→ **REQUIREMENT**: Within the records below, reproduce without change the lines from the line that has "a double pointer](#sec1)" through the line that has "pointers. A double", and only those.

Document images with source code:
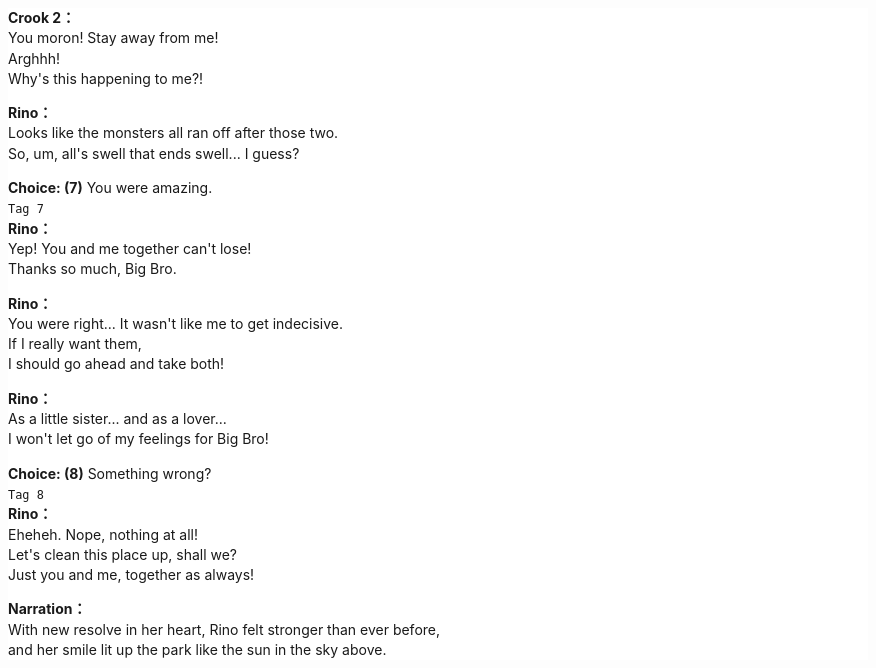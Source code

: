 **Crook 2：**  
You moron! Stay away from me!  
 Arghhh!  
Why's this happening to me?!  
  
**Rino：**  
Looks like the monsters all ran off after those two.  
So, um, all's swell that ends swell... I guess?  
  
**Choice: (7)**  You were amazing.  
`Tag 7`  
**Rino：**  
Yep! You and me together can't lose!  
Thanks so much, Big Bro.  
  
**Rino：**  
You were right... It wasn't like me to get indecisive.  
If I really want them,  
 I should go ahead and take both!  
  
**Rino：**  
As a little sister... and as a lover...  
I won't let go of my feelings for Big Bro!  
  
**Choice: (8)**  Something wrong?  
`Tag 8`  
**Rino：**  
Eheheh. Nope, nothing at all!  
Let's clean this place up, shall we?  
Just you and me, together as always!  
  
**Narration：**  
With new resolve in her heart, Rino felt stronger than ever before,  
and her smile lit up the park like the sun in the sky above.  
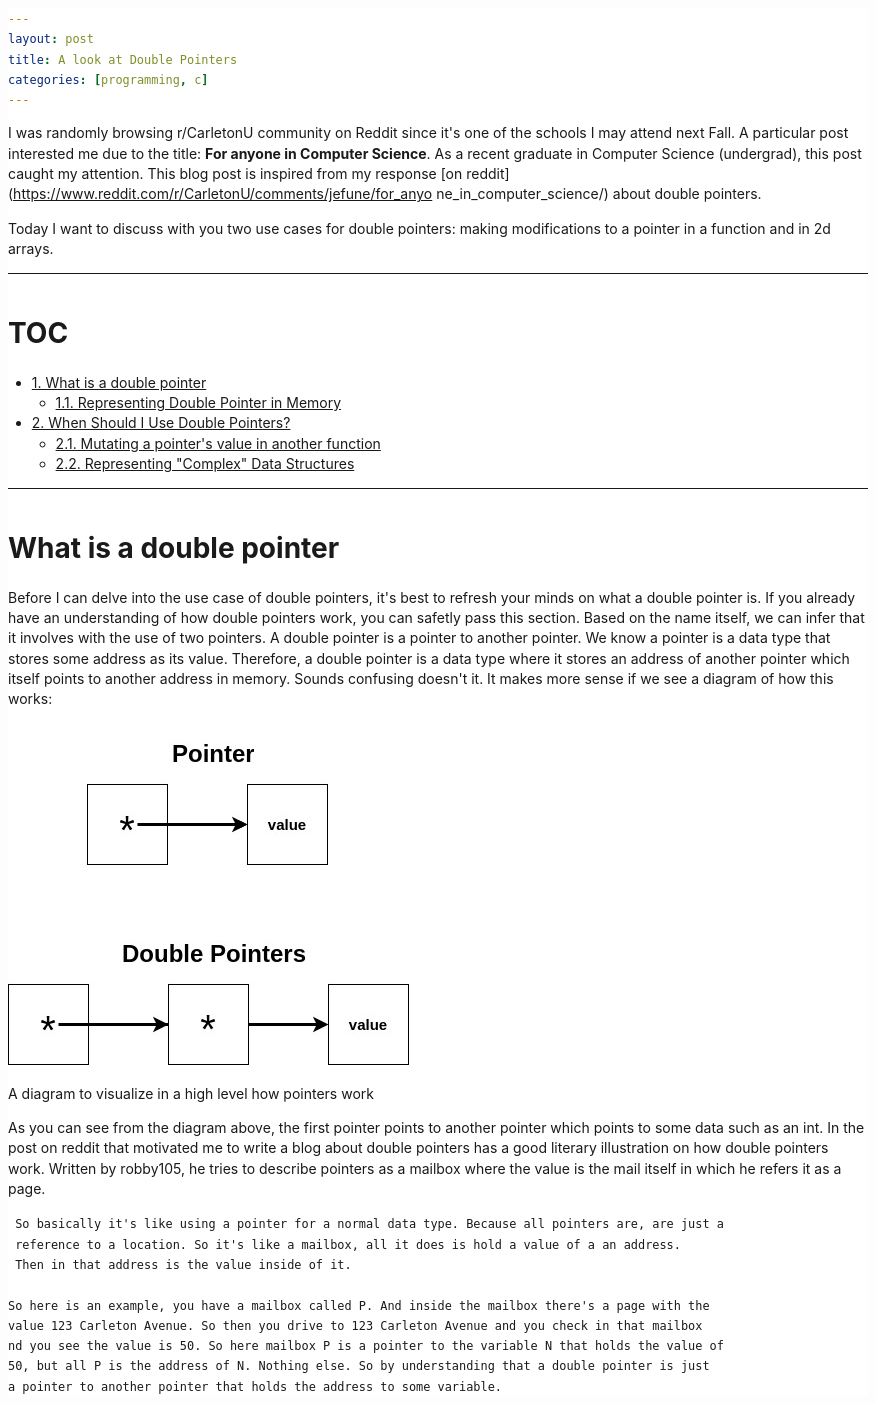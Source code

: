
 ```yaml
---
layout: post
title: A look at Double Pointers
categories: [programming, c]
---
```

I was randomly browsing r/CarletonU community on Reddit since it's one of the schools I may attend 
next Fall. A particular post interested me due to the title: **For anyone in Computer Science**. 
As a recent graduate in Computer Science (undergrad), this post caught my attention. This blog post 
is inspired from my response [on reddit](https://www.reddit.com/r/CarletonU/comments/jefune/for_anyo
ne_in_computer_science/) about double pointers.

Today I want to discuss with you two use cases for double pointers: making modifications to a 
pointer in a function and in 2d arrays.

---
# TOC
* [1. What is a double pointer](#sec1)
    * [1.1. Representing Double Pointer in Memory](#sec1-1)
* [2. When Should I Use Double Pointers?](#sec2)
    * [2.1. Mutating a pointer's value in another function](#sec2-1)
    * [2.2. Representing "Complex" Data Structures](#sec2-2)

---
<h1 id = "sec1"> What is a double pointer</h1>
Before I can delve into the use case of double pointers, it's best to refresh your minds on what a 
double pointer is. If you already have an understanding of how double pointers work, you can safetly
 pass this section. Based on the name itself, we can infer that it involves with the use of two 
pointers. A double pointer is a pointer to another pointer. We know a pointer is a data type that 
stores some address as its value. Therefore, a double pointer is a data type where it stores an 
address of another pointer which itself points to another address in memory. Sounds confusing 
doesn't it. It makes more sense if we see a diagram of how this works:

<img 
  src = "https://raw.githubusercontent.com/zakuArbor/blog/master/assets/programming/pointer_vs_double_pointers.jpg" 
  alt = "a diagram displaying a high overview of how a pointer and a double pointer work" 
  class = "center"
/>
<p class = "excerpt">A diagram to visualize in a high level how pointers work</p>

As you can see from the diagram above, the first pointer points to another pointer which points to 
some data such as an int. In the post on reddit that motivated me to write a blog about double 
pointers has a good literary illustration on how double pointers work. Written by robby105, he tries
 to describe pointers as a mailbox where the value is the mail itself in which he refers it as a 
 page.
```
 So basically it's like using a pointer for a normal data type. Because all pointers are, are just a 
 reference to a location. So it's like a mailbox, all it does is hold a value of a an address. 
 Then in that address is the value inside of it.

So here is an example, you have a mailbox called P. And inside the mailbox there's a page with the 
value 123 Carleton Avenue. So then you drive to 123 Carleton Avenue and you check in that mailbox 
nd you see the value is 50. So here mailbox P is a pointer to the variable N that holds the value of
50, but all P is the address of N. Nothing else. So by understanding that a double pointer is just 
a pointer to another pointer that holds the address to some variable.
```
---
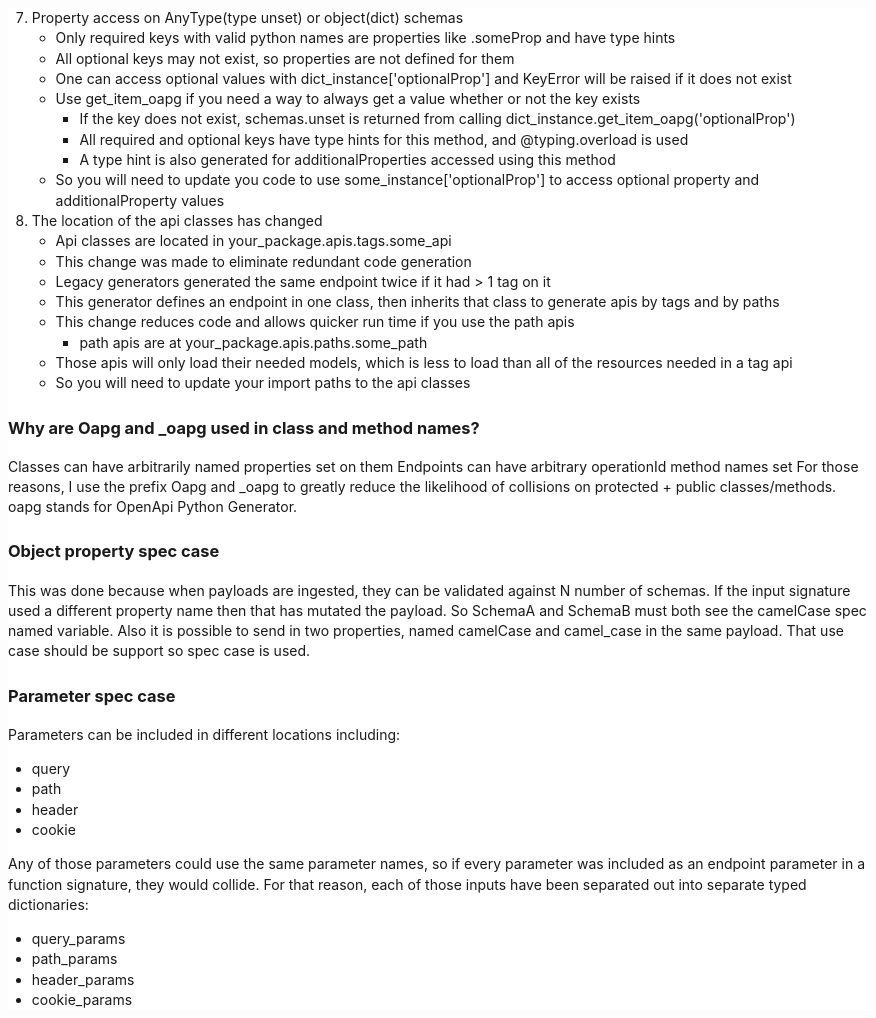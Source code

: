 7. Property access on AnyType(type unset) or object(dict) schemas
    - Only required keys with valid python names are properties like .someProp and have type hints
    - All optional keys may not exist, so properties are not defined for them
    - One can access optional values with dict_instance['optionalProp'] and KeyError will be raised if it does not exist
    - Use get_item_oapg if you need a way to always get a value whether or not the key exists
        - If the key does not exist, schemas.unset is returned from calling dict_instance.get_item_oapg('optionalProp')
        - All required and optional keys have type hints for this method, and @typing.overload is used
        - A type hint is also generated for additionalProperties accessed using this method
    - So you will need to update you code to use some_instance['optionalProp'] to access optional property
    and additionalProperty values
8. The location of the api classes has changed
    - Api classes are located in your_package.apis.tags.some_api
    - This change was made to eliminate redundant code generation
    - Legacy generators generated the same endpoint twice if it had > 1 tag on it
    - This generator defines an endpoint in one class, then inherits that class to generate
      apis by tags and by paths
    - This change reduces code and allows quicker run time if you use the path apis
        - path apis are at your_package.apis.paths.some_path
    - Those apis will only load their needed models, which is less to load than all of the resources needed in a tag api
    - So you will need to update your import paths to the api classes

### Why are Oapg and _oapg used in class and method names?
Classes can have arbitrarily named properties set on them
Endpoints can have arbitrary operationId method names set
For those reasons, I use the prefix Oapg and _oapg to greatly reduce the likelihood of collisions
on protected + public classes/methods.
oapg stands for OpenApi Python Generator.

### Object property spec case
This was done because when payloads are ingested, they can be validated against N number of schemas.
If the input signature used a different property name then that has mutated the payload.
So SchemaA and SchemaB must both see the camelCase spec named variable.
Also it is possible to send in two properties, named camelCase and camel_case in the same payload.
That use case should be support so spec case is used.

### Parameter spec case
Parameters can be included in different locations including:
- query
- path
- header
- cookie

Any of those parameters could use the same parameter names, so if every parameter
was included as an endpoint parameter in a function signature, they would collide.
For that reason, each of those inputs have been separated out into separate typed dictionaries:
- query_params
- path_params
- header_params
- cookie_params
* * *
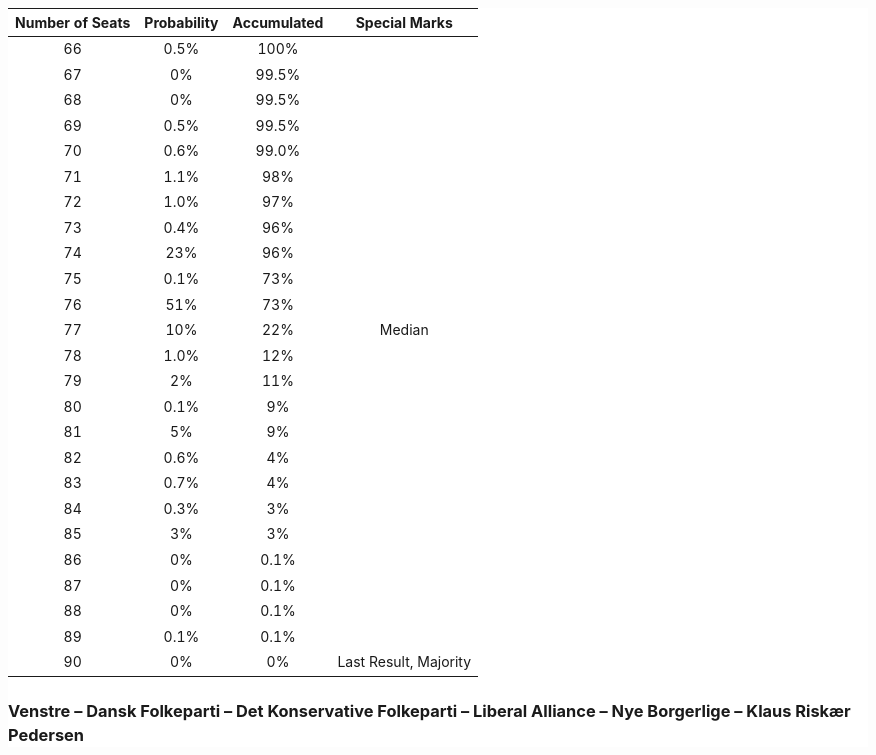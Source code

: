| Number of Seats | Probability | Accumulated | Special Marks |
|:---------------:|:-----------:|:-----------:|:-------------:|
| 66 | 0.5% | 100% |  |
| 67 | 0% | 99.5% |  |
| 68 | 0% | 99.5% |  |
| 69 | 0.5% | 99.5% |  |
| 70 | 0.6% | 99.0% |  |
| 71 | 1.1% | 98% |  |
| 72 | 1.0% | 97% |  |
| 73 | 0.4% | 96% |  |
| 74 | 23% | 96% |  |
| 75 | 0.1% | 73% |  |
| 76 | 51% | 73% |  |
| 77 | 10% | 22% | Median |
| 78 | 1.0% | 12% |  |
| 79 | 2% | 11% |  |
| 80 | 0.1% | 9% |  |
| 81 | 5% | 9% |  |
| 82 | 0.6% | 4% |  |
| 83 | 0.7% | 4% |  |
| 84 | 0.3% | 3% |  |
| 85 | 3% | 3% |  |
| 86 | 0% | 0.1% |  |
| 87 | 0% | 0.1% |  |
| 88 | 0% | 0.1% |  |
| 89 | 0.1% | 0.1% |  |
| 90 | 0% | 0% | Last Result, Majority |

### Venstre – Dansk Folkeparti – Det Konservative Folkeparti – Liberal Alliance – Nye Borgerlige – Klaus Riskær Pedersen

→ **ANSWER TO THE PROBLEM**:
* [1. What is a double pointer](#sec1)
    * [1.1. Representing Double Pointer in Memory](#sec1-1)
* [2. When Should I Use Double Pointers?](#sec2)
    * [2.1. Mutating a pointer's value in another function](#sec2-1)
    * [2.2. Representing "Complex" Data Structures](#sec2-2)

---
<h1 id = "sec1"> What is a double pointer</h1>
Before I can delve into the use case of double pointers, it's best to refresh your minds on what a 
double pointer is. If you already have an understanding of how double pointers work, you can safetly
 pass this section. Based on the name itself, we can infer that it involves with the use of two 
pointers. A double pointer is a pointer to another pointer. We know a pointer is a data type that 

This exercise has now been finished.